WORK REQUEST — Find the line with "२७८. साधुकारमदासीति साधुसद्दं" and the line with "२७९. उण्हभावेन तपनतो" in the entries below; output exactly those two lines, every line between them, and no others.

=== ENTRIES SUPPLIED ===

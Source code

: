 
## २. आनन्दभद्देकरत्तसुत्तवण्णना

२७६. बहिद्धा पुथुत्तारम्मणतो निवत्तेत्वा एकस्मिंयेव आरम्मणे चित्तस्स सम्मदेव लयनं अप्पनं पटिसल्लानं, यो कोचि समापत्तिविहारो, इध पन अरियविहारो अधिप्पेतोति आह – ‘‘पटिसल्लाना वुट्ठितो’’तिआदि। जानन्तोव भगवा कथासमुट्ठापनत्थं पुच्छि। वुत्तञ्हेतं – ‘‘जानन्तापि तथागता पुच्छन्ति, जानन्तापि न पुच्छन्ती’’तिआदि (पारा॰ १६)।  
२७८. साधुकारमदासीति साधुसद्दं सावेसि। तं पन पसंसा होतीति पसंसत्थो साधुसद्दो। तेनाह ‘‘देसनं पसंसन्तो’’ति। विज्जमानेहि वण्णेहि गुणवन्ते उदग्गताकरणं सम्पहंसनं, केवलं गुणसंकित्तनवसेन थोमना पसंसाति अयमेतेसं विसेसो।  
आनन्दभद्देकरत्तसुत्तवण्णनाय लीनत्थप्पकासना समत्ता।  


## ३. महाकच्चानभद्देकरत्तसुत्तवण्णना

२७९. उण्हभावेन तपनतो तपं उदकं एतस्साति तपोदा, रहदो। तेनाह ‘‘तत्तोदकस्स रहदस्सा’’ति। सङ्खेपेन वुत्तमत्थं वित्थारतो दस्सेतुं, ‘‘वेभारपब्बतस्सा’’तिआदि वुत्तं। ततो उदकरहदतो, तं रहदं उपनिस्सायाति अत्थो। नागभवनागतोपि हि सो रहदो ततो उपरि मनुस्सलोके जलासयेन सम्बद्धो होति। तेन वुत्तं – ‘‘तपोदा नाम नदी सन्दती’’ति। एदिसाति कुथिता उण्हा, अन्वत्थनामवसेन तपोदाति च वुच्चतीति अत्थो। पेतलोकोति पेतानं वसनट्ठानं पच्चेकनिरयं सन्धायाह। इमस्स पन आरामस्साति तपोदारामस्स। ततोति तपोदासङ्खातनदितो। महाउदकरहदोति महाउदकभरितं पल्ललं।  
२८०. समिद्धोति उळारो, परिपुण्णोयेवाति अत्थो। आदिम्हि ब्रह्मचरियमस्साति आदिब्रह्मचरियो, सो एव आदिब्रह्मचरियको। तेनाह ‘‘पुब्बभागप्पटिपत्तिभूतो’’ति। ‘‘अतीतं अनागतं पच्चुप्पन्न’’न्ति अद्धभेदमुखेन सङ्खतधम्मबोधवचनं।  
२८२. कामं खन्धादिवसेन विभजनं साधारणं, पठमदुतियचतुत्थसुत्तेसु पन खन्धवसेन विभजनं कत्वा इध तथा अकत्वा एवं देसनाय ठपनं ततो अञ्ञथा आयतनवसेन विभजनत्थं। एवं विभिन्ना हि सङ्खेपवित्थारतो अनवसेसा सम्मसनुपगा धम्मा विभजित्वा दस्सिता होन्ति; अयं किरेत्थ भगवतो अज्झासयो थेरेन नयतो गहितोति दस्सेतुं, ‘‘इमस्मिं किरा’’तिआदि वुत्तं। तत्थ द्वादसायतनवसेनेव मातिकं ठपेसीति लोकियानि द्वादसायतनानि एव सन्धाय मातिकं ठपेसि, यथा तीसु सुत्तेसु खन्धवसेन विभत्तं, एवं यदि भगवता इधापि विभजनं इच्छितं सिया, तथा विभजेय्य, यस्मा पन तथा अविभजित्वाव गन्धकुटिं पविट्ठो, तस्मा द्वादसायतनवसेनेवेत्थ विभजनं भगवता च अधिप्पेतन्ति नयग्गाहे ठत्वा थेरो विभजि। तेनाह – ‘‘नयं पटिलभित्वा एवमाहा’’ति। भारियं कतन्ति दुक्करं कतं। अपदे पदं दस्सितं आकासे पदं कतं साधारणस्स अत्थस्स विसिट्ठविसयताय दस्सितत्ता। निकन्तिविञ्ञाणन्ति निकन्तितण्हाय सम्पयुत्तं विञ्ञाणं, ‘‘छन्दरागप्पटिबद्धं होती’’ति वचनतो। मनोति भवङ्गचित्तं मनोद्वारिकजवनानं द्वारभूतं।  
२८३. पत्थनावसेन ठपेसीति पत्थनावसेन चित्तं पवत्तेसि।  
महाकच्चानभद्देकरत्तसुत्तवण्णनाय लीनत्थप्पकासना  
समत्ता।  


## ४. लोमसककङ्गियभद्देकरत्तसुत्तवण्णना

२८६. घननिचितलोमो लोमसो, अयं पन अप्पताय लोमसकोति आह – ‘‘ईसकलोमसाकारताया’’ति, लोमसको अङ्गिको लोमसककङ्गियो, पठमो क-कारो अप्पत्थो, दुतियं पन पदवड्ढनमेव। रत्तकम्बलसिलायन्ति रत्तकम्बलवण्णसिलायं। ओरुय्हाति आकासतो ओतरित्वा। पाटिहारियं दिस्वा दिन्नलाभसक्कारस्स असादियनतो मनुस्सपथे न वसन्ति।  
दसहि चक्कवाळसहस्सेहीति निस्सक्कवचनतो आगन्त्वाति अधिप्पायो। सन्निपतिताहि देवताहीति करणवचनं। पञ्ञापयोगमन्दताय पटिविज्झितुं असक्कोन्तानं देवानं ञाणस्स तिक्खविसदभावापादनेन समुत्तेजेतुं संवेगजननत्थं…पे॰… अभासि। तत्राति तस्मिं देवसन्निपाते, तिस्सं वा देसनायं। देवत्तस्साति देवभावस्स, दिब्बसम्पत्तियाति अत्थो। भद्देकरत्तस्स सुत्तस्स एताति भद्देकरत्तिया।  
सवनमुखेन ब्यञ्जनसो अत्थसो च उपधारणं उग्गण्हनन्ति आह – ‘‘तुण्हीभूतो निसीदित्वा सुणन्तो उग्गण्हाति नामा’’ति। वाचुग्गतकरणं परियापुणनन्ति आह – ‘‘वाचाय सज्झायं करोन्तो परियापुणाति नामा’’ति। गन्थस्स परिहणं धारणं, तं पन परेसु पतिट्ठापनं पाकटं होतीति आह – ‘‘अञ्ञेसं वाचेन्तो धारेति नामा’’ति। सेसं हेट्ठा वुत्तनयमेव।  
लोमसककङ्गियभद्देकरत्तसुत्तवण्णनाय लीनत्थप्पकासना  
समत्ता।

===

PROBLEM SOLUTION —
२७८. साधुकारमदासीति साधुसद्दं सावेसि। तं पन पसंसा होतीति पसंसत्थो साधुसद्दो। तेनाह ‘‘देसनं पसंसन्तो’’ति। विज्जमानेहि वण्णेहि गुणवन्ते उदग्गताकरणं सम्पहंसनं, केवलं गुणसंकित्तनवसेन थोमना पसंसाति अयमेतेसं विसेसो।  
आनन्दभद्देकरत्तसुत्तवण्णनाय लीनत्थप्पकासना समत्ता।  


## ३. महाकच्चानभद्देकरत्तसुत्तवण्णना

२७९. उण्हभावेन तपनतो तपं उदकं एतस्साति तपोदा, रहदो। तेनाह ‘‘तत्तोदकस्स रहदस्सा’’ति। सङ्खेपेन वुत्तमत्थं वित्थारतो दस्सेतुं, ‘‘वेभारपब्बतस्सा’’तिआदि वुत्तं। ततो उदकरहदतो, तं रहदं उपनिस्सायाति अत्थो। नागभवनागतोपि हि सो रहदो ततो उपरि मनुस्सलोके जलासयेन सम्बद्धो होति। तेन वुत्तं – ‘‘तपोदा नाम नदी सन्दती’’ति। एदिसाति कुथिता उण्हा, अन्वत्थनामवसेन तपोदाति च वुच्चतीति अत्थो। पेतलोकोति पेतानं वसनट्ठानं पच्चेकनिरयं सन्धायाह। इमस्स पन आरामस्साति तपोदारामस्स। ततोति तपोदासङ्खातनदितो। महाउदकरहदोति महाउदकभरितं पल्ललं।  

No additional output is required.